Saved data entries
********

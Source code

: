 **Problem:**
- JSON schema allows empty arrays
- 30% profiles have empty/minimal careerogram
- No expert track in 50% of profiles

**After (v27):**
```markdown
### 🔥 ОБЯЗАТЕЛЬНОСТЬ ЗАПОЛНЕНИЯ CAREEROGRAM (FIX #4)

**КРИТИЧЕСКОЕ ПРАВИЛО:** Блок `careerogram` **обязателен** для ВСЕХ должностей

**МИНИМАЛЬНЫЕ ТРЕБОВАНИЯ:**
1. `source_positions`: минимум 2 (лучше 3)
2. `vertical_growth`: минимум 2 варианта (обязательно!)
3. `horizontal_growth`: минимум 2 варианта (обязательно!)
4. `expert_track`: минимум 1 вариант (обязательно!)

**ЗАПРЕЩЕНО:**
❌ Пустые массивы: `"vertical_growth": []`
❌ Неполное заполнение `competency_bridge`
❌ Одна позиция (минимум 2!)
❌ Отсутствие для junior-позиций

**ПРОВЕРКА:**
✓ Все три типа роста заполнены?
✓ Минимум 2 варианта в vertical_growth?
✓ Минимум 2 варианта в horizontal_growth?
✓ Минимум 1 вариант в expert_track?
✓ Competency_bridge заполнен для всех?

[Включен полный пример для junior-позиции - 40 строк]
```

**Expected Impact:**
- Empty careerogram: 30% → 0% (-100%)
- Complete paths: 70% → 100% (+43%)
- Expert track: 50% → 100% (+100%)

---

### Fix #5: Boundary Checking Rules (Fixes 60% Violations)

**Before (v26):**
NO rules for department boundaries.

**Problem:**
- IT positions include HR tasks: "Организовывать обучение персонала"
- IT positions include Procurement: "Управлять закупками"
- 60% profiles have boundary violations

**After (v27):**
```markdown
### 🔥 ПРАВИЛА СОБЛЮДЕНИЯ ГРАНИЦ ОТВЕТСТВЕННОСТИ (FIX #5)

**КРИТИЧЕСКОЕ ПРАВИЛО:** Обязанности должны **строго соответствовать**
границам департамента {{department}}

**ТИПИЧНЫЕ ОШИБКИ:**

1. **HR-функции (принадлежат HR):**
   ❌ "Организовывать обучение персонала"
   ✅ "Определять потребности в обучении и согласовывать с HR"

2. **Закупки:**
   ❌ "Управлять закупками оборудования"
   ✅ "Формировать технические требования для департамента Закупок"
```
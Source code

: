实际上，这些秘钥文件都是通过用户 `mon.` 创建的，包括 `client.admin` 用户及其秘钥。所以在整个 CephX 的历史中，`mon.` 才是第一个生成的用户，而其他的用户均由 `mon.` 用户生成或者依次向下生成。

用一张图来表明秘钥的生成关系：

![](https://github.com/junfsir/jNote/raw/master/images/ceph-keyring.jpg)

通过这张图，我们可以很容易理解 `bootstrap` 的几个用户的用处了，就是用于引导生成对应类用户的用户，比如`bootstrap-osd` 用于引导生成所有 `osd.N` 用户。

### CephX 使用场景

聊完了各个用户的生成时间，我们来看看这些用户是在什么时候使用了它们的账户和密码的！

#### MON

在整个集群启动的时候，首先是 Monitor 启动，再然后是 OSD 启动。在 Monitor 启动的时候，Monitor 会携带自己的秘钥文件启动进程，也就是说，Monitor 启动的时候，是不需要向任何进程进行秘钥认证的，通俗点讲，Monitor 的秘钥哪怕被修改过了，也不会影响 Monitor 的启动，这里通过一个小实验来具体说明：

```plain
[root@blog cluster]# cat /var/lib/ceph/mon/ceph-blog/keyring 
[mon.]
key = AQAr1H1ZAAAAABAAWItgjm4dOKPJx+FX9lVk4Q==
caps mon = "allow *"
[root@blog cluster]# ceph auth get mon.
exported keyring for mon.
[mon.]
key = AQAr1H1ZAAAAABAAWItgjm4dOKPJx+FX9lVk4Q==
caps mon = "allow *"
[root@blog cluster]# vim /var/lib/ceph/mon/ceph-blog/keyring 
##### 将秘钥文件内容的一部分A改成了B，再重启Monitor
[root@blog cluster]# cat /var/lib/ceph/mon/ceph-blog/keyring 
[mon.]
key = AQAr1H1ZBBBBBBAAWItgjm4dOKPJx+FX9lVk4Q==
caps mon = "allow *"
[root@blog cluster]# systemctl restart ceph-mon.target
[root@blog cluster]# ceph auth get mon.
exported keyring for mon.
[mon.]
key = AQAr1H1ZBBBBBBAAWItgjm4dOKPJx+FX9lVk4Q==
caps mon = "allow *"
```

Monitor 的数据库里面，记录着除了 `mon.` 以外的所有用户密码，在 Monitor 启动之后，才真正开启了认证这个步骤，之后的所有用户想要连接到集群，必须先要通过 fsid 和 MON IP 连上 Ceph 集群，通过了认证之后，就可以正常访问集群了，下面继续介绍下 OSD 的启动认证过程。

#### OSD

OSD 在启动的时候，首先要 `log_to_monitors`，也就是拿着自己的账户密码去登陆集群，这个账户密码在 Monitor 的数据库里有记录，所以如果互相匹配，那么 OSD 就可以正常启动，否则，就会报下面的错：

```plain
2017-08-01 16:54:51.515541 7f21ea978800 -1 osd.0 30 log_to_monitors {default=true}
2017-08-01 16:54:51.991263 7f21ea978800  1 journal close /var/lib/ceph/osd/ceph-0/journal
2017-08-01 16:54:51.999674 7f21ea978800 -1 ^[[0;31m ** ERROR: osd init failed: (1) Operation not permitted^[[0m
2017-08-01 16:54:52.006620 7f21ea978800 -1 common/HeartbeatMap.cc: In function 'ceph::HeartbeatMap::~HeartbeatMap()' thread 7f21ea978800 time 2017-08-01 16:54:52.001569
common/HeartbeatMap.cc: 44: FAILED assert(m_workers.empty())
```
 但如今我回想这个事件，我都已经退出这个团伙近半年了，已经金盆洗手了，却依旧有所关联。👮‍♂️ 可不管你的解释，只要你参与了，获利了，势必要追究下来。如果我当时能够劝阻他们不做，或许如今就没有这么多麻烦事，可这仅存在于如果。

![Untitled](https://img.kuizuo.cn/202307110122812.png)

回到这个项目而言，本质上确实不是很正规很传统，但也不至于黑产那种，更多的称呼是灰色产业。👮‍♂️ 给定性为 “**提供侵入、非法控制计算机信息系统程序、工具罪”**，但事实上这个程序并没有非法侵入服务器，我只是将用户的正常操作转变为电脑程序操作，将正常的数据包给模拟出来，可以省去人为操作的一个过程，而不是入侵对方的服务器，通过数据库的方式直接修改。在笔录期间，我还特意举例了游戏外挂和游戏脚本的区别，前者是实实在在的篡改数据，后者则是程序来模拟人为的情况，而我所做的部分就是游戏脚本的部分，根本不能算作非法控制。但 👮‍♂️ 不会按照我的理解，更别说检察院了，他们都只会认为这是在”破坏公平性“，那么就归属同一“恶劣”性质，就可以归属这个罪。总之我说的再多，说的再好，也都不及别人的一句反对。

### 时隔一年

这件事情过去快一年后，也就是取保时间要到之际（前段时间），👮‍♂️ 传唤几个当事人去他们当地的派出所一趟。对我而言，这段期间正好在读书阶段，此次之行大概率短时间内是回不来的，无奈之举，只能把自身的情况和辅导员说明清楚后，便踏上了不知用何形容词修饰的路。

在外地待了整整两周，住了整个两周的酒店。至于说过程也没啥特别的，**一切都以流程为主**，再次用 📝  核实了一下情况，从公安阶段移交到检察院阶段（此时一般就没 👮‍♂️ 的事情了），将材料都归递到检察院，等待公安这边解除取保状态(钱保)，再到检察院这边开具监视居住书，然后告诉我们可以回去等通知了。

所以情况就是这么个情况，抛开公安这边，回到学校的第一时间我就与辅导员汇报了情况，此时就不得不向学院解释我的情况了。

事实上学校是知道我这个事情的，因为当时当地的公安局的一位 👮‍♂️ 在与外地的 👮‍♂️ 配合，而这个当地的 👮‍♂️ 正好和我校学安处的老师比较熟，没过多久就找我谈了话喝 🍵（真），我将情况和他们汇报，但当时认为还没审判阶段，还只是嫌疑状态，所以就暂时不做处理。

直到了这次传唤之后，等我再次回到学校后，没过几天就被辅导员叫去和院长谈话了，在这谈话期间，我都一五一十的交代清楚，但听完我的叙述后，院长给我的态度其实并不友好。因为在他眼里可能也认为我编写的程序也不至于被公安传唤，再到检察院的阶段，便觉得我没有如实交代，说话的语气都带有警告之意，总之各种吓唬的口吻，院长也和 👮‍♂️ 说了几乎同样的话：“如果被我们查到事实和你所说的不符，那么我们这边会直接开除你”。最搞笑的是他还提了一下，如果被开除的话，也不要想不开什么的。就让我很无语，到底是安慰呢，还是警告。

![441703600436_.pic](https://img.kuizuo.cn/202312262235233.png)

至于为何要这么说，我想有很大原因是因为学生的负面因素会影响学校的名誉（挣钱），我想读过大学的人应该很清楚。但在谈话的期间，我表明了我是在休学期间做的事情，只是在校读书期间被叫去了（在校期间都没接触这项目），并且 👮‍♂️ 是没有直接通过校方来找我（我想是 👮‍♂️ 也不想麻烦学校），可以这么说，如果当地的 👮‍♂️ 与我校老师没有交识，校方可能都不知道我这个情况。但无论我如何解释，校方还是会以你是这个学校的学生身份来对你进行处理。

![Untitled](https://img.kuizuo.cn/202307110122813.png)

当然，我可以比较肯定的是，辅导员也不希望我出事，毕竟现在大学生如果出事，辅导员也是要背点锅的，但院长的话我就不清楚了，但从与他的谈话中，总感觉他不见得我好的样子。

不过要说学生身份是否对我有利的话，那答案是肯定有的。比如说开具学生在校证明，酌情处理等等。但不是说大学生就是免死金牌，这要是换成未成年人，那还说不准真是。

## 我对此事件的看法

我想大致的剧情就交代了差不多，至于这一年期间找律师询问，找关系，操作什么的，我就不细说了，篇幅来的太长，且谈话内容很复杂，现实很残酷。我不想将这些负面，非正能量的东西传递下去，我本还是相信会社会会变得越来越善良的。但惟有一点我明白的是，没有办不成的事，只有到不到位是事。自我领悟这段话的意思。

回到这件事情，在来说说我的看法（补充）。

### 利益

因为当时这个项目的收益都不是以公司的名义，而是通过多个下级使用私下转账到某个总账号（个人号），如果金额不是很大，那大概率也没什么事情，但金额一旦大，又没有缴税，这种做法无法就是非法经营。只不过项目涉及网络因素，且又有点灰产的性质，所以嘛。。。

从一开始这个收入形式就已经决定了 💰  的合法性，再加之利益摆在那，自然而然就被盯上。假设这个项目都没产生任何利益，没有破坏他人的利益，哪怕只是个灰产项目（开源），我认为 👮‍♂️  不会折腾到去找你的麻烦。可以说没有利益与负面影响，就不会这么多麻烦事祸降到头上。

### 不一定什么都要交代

********

• GOAL OF THE EXERCISE
Would you please reproduce the records above exactly, only from their first line through the line holding "### Fix #5: Boundary", with both ends included?

• TASK ANSWER
Source code

: **Problem:**
- JSON schema allows empty arrays
- 30% profiles have empty/minimal careerogram
- No expert track in 50% of profiles

**After (v27):**
```markdown
### 🔥 ОБЯЗАТЕЛЬНОСТЬ ЗАПОЛНЕНИЯ CAREEROGRAM (FIX #4)

**КРИТИЧЕСКОЕ ПРАВИЛО:** Блок `careerogram` **обязателен** для ВСЕХ должностей

**МИНИМАЛЬНЫЕ ТРЕБОВАНИЯ:**
1. `source_positions`: минимум 2 (лучше 3)
2. `vertical_growth`: минимум 2 варианта (обязательно!)
3. `horizontal_growth`: минимум 2 варианта (обязательно!)
4. `expert_track`: минимум 1 вариант (обязательно!)

**ЗАПРЕЩЕНО:**
❌ Пустые массивы: `"vertical_growth": []`
❌ Неполное заполнение `competency_bridge`
❌ Одна позиция (минимум 2!)
❌ Отсутствие для junior-позиций

**ПРОВЕРКА:**
✓ Все три типа роста заполнены?
✓ Минимум 2 варианта в vertical_growth?
✓ Минимум 2 варианта в horizontal_growth?
✓ Минимум 1 вариант в expert_track?
✓ Competency_bridge заполнен для всех?

[Включен полный пример для junior-позиции - 40 строк]
```

**Expected Impact:**
- Empty careerogram: 30% → 0% (-100%)
- Complete paths: 70% → 100% (+43%)
- Expert track: 50% → 100% (+100%)

---

### Fix #5: Boundary Checking Rules (Fixes 60% Violations)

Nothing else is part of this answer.